━━━━━ DATA IN THIS EXERCISE

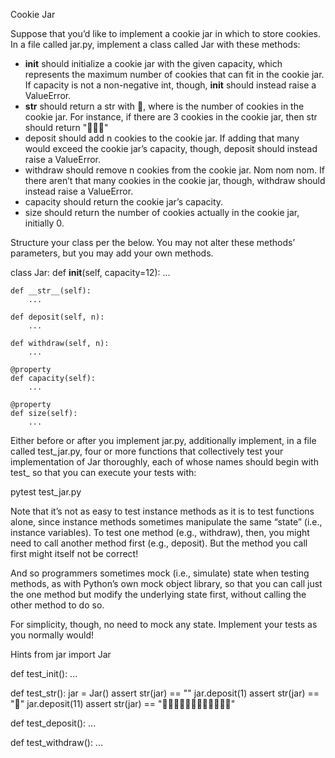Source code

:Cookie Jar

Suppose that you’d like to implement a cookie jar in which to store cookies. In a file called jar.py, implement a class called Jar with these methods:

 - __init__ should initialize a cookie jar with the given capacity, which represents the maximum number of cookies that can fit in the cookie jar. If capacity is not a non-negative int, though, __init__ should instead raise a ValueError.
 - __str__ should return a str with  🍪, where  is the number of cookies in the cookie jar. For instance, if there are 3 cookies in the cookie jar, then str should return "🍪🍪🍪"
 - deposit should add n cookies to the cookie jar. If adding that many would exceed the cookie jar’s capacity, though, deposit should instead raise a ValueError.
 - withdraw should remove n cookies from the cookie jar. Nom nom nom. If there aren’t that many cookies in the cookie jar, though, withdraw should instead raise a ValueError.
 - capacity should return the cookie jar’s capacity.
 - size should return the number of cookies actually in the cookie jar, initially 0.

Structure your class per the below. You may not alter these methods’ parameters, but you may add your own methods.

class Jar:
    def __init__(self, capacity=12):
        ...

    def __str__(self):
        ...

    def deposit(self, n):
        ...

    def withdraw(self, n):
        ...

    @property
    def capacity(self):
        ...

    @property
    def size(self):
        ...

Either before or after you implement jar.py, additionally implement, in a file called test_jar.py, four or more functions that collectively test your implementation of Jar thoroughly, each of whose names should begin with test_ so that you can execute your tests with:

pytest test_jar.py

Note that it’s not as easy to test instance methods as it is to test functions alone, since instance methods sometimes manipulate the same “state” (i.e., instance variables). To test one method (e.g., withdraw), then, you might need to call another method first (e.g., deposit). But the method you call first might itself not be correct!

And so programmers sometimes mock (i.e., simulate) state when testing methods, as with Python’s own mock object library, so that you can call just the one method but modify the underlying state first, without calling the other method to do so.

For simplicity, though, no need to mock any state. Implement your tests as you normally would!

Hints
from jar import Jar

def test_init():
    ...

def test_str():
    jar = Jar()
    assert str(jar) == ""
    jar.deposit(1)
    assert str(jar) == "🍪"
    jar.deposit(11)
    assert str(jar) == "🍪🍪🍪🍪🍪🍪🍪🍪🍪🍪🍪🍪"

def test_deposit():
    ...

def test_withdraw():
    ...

━━━━━━━━━━

* TASK TO CARRY OUT
Write the records out exactly once more, leaving off the pictures.

* EXERCISE RESULT
Source code

:Cookie Jar

Suppose that you’d like to implement a cookie jar in which to store cookies. In a file called jar.py, implement a class called Jar with these methods:

 - __init__ should initialize a cookie jar with the given capacity, which represents the maximum number of cookies that can fit in the cookie jar. If capacity is not a non-negative int, though, __init__ should instead raise a ValueError.
 - __str__ should return a str with  🍪, where  is the number of cookies in the cookie jar. For instance, if there are 3 cookies in the cookie jar, then str should return "🍪🍪🍪"
 - deposit should add n cookies to the cookie jar. If adding that many would exceed the cookie jar’s capacity, though, deposit should instead raise a ValueError.
 - withdraw should remove n cookies from the cookie jar. Nom nom nom. If there aren’t that many cookies in the cookie jar, though, withdraw should instead raise a ValueError.
 - capacity should return the cookie jar’s capacity.
 - size should return the number of cookies actually in the cookie jar, initially 0.

Structure your class per the below. You may not alter these methods’ parameters, but you may add your own methods.

class Jar:
    def __init__(self, capacity=12):
        ...

    def __str__(self):
        ...

    def deposit(self, n):
        ...

    def withdraw(self, n):
        ...

    @property
    def capacity(self):
        ...

    @property
    def size(self):
        ...

Either before or after you implement jar.py, additionally implement, in a file called test_jar.py, four or more functions that collectively test your implementation of Jar thoroughly, each of whose names should begin with test_ so that you can execute your tests with:

pytest test_jar.py

Note that it’s not as easy to test instance methods as it is to test functions alone, since instance methods sometimes manipulate the same “state” (i.e., instance variables). To test one method (e.g., withdraw), then, you might need to call another method first (e.g., deposit). But the method you call first might itself not be correct!

And so programmers sometimes mock (i.e., simulate) state when testing methods, as with Python’s own mock object library, so that you can call just the one method but modify the underlying state first, without calling the other method to do so.

For simplicity, though, no need to mock any state. Implement your tests as you normally would!

Hints
from jar import Jar

def test_init():
    ...

def test_str():
    jar = Jar()
    assert str(jar) == ""
    jar.deposit(1)
    assert str(jar) == "🍪"
    jar.deposit(11)
    assert str(jar) == "🍪🍪🍪🍪🍪🍪🍪🍪🍪🍪🍪🍪"

def test_deposit():
    ...

def test_withdraw():
    ...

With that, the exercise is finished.